Gelecek ne kadar yakın?
Sadece Arttırılmış Gerçeklik teknolojisi, eğitimden iş hayatına, sağlıktan iletişime kadar bir çok alanı etkiliyor. Şu kısa videoya bakın. Gelecekte sınıflarda öğretmen yerine makine olacağı da Ray Kurzweil tahminlerinden biri. Dünyayı kitaptaki betimlerinin ötesinde direk gözlemlediğinizi düşünün. Muson yağmurlarını kavramak için onu direk izlediğinizi düşünün. Bütün bilim ve teknolojinin sadece ufak bir parçası olan arttırılmış gerçekliğin sadece eğitim alanındaki etkilerini hayal bile edemiyoruz.

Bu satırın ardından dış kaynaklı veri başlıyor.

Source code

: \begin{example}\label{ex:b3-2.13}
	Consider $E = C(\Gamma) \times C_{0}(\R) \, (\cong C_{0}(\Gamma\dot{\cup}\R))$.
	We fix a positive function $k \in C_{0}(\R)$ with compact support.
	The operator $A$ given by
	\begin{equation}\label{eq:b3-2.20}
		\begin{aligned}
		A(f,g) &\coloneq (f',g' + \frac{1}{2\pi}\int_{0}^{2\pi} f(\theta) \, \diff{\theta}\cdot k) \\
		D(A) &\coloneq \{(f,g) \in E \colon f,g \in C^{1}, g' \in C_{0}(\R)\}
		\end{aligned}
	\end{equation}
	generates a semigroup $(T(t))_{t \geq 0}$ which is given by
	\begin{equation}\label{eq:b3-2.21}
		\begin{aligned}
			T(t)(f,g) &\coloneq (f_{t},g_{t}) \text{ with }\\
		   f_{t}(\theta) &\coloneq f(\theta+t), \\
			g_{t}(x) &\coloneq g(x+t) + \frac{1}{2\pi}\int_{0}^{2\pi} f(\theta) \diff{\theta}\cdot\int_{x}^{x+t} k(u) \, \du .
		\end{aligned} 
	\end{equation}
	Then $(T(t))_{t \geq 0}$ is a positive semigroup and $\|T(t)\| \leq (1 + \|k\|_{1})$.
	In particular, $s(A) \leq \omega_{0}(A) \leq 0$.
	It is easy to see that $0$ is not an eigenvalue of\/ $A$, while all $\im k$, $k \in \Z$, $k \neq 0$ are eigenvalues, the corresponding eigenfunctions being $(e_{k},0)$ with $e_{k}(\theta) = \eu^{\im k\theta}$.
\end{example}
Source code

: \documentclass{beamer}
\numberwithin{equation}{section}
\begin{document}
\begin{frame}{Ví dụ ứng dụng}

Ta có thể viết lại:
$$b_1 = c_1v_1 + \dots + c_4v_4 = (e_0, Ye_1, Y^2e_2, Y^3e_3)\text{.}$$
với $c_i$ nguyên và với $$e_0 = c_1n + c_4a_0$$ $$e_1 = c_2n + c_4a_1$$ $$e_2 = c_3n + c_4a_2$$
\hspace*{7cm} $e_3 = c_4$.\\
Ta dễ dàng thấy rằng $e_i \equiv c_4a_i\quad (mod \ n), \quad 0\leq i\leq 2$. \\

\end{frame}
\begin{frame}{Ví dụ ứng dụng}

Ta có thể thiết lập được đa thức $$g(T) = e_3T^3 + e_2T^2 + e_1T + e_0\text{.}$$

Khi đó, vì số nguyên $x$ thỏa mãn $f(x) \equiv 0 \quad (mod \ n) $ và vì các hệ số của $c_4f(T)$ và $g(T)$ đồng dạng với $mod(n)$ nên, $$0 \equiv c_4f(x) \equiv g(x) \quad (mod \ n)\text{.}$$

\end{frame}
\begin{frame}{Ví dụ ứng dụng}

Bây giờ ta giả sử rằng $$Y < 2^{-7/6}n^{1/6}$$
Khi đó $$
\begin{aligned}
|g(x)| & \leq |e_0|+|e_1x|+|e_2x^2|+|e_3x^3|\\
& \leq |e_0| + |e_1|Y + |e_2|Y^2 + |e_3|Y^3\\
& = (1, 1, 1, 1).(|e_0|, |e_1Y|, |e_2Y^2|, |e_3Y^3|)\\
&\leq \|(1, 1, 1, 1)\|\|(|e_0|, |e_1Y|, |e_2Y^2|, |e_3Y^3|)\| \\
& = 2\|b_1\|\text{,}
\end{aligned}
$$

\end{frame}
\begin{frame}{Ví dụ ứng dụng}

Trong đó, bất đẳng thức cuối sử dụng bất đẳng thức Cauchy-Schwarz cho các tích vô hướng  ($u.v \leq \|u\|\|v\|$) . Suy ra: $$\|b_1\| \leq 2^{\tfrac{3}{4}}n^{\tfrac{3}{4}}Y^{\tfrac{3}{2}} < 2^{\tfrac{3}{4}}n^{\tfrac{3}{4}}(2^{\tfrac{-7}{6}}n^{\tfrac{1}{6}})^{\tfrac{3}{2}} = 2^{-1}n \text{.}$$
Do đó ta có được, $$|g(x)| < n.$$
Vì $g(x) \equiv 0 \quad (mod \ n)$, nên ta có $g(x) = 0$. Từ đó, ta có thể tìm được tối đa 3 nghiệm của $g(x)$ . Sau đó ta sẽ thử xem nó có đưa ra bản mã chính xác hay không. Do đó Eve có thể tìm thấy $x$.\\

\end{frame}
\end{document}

Bundan 30 sene evvel kamyonla taşınan bellekleri şu an cüzdanınıza sokabiliyorsunuz üstelik kapasitesi binlerce kat fazla. Yüz yıldır uzaya gönderilen roketler artık uzayda patlayıp kaybolmuyor, geri getiriyoruz. Artık ışık yılları keşiflerimizi engellemiyor. İnsan DNA’sına veri kodlayabiliriz. En hızlı trenlerimizden daha hızlı seyahat edebiliriz. İnternet üzerinden koku gönderme üzerine çalışmalar yapılıyor. Tüm bu olanlar üssel olarak artıyor ve paralel ilerliyor. Bilgisayarlar gelişirken uzay araştırmaları da gelişiyor. Bilim kendi içinde kendinden besleniyor.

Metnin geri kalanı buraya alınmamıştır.